[Plain-text document sources]
=== Section Start ===
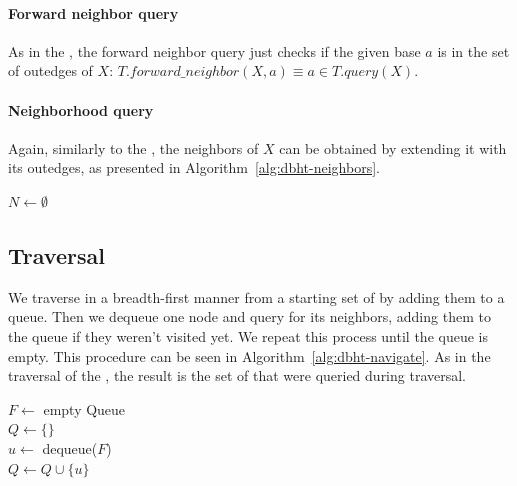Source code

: \paragraph*{Forward neighbor query} As in the \dBCM, the forward neighbor query just checks if the given base $a$ is in the set of outedges of $X$: $T.\mathit{forward\_neighbor}(X, a) \equiv a \in T.\mathit{query}(X)$.

\paragraph*{Neighborhood query} Again, similarly to the \dBCM, the neighbors of $X$ can be obtained by extending it with its outedges, as presented in Algorithm~\ref{alg:dbht-neighbors}.

\begin{algorithm}
	\caption{$T.\mathit{neighbors}(X)$}\label{alg:dbht-neighbors}
  $N \gets \emptyset$\\
\end{algorithm}

\subsection{\dBHT Traversal}

We traverse \dBHT in a breadth-first manner from a starting set of   by adding them to a queue. Then we dequeue one node and query for its neighbors, adding them to the queue if they weren't visited yet. We repeat this process until the queue is empty. This procedure can be seen in Algorithm~\ref{alg:dbht-navigate}. As in the traversal of the \dBCM, the result is the set of  that were queried during traversal.

\begin{algorithm}
	\caption{$T.\mathit{traverse}(\strsetname{S}, t)$}\label{alg:dbht-navigate}
  $F \gets$ empty Queue\\
  $Q \gets \{\}$\\
   {
    $u \gets$ dequeue($F$)\\
    $Q \gets Q \cup \{u\}$\\
  }
\end{algorithm}


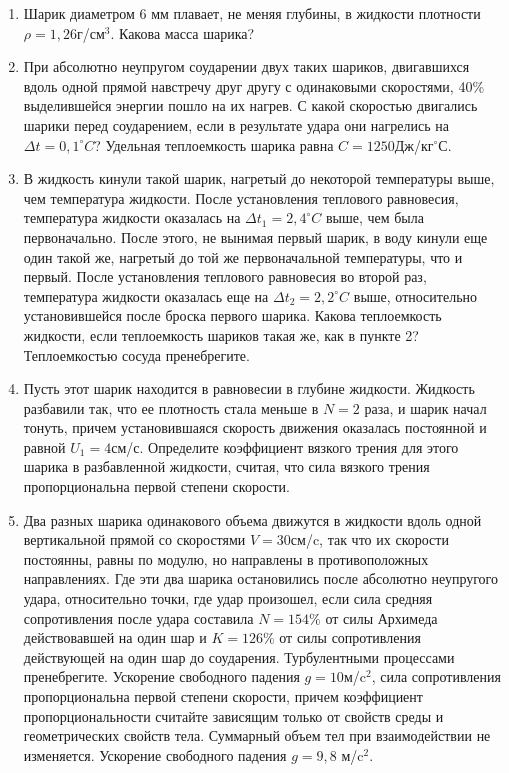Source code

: 
\begin{enumerate}
    \item Шарик диаметром 6 мм плавает, не меняя глубины, в жидкости плотности $\rho=1,26$г/см$^3$. Какова масса шарика?
    \item При абсолютно неупругом соударении двух таких шариков, двигавшихся вдоль одной прямой навстречу друг другу с одинаковыми скоростями, 40\% выделившейся энергии пошло на их нагрев. С какой скоростью двигались шарики перед соударением, если в результате удара они нагрелись на $\Delta t = 0,1^{\circ}C$? Удельная теплоемкость шарика равна $C=1250$Дж/кг$^{\circ}$С.
    \item В жидкость кинули такой шарик, нагретый до некоторой температуры выше, чем температура жидкости. После установления теплового равновесия, температура жидкости оказалась на $\Delta t_1 = 2,4^{\circ}C$ выше, чем была первоначально. После этого, не вынимая первый шарик, в воду кинули еще один такой же, нагретый до той же первоначальной температуры, что и первый. После установления теплового равновесия во второй раз, температура жидкости оказалась еще на $\Delta t_2 = 2,2^{\circ}C$ выше, относительно установившейся после броска первого шарика. Какова теплоемкость жидкости, если теплоемкость шариков такая же, как в пункте 2? 
    Теплоемкостью сосуда пренебрегите.
    \item Пусть этот шарик находится в равновесии в глубине жидкости. Жидкость разбавили так, что ее плотность 
    стала меньше в $N = 2$ раза, и шарик начал тонуть, причем установившаяся скорость движения оказалась постоянной и равной $U_1 = 4$см/с. Определите коэффициент вязкого трения для этого шарика в разбавленной жидкости, 
    считая, что сила вязкого трения пропорциональна первой степени скорости.
    \item Два разных шарика одинакового объема движутся в жидкости вдоль одной вертикальной прямой со скоростями 
    $V = 30$см/c, так что их скорости постоянны, равны по модулю, но направлены в противоположных направлениях. 
    Где эти два шарика остановились после абсолютно неупругого удара, относительно точки, где удар произошел, 
    если сила средняя сопротивления после удара составила $N = 154\%$ от силы Архимеда действовавшей на один шар и 
    $K = 126\%$ от силы сопротивления действующей на один шар до соударения. Турбулентными процессами пренебрегите. 
    Ускорение свободного падения $g = 10$м/c$^2$, сила сопротивления пропорциональна первой степени скорости, 
    причем коэффициент пропорциональности считайте зависящим только от свойств среды и геометрических свойств 
    тела. Суммарный объем тел при взаимодействии не изменяется. Ускорение свободного падения $g=9,8$ м/c$^2$.   
\end{enumerate}
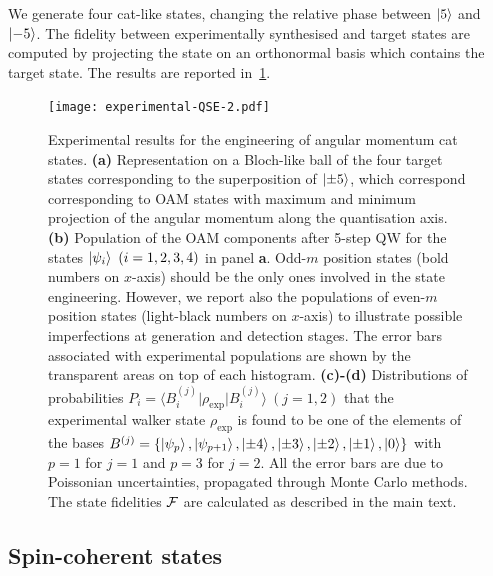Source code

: We generate four cat-like states, changing the relative phase between $\ket5$ and $\ket{-5}$.
The fidelity between experimentally synthesised and target states are computed by projecting the state on an orthonormal basis which contains the target state. The results are reported in~\cref{fig:expQWs:results}.

\begin{figure}[tb]
\texttt{[image: experimental-QSE-2.pdf]}
\caption{
	Experimental results for the engineering of angular momentum cat states.
	\textbf{(a)} Representation on a Bloch-like ball of the four target states corresponding to the superposition of $\ket{\pm 5}$, which correspond corresponding to \ac{OAM} states with maximum and minimum projection of the angular momentum along the quantisation axis.
	\textbf{(b)} Population of the \ac{OAM} components after 5-step {QW} for the states $\ket{\psi_i}~(i=1,2,3,4)$ in panel {\bf a}. Odd-$m$ position states (bold numbers on $x$-axis) should be the only ones involved in the state engineering. However, we report also the populations of even-$m$ position states (light-black numbers on $x$-axis) to illustrate possible imperfections at generation and detection stages. The error bars associated with experimental populations are shown by the transparent areas on top of each histogram.
	\textbf{(c)-(d)} Distributions of probabilities $P_i=\langle B^{(j)}_i\vert\rho_\text{exp}\vert B^{(j)}_i\rangle~(j=1,2)$ that the experimental walker state $\rho_\text{exp}$ is found to be one of the elements of the bases $B^{(j)}=\{\ket{\psi_p},\ket{\psi_{p+1}},\ket{\pm4},\ket{\pm3},\ket{\pm2},\ket{\pm1},\ket{0}\}$ with $p=1$ for $j=1$ and $p=3$ for $j=2$. All the error bars are due to Poissonian uncertainties, propagated through Monte Carlo methods. The state fidelities ${\cal F}$ are calculated as described in the main text.
}
\label{fig:expQWs:results}
\end{figure}

\subsection{Spin-coherent states}
\label{subsec:expQWs:SCSs}

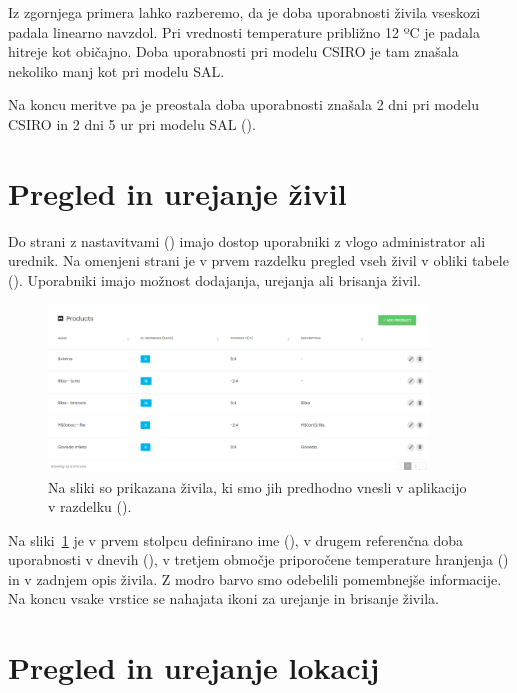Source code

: \documentclass[a4paper, 12pt]{book}
\begin{document}
Iz zgornjega primera lahko razberemo, da je doba uporabnosti živila vseskozi padala linearno navzdol. Pri vrednosti temperature približno 12 ºC je padala hitreje kot običajno. Doba uporabnosti pri modelu CSIRO je tam znašala nekoliko manj kot pri modelu SAL.

Na koncu meritve pa je preostala doba uporabnosti znašala 2 dni pri modelu CSIRO in 2 dni 5 ur pri modelu SAL ().



\section{Pregled in urejanje živil}

Do strani z nastavitvami () imajo dostop uporabniki z vlogo administrator ali urednik. Na omenjeni strani je v prvem razdelku pregled vseh živil v obliki tabele (). Uporabniki imajo možnost dodajanja, urejanja ali brisanja živil.

\begin{figure}[h]
\begin{center}
\includegraphics[width=0.9\textwidth]{slike/products.png}
\end{center}
\caption{Na sliki so prikazana živila, ki smo jih predhodno vnesli v aplikacijo v razdelku ().}
\label{ss-settings-products}
\end{figure}

Na sliki~\ref{ss-settings-products} je v prvem stolpcu definirano ime (), v drugem referenčna doba uporabnosti v dnevih (), v tretjem območje priporočene temperature hranjenja () in v zadnjem opis živila. Z modro barvo smo odebelili pomembnejše informacije. Na koncu vsake vrstice se nahajata ikoni za urejanje in brisanje živila.



\section{Pregled in urejanje lokacij}
\end{document}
=== Section End ===
§ Prompt
Write out every line of the data that holds the word "gets".

§ Answer section
  $N \gets \emptyset$\\
  $F \gets$ empty Queue\\
  $Q \gets \{\}$\\
    $u \gets$ dequeue($F$)\\
    $Q \gets Q \cup \{u\}$\\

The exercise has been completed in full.